*** Block opens ***
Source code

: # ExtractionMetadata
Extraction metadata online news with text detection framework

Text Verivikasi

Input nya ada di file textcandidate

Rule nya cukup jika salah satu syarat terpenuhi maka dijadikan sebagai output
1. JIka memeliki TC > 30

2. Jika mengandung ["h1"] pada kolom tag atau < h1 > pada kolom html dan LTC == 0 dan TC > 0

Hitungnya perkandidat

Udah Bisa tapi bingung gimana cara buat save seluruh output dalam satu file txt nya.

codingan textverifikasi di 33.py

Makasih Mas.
*** Block closes ***
*** Block opens ***
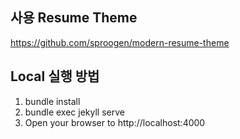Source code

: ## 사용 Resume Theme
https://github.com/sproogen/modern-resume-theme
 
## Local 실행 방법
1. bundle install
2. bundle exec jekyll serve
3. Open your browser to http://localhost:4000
*** Block closes ***
Assigned task ▸
Your task for the entries above: copy exactly the span starting with the line with "1. JIka memeliki TC > 30" and going on through the line with "Makasih Mas.", both lines included, and nothing else.

Solution to the problem ▸
1. JIka memeliki TC > 30

2. Jika mengandung ["h1"] pada kolom tag atau < h1 > pada kolom html dan LTC == 0 dan TC > 0

Hitungnya perkandidat

Udah Bisa tapi bingung gimana cara buat save seluruh output dalam satu file txt nya.

codingan textverifikasi di 33.py

Makasih Mas.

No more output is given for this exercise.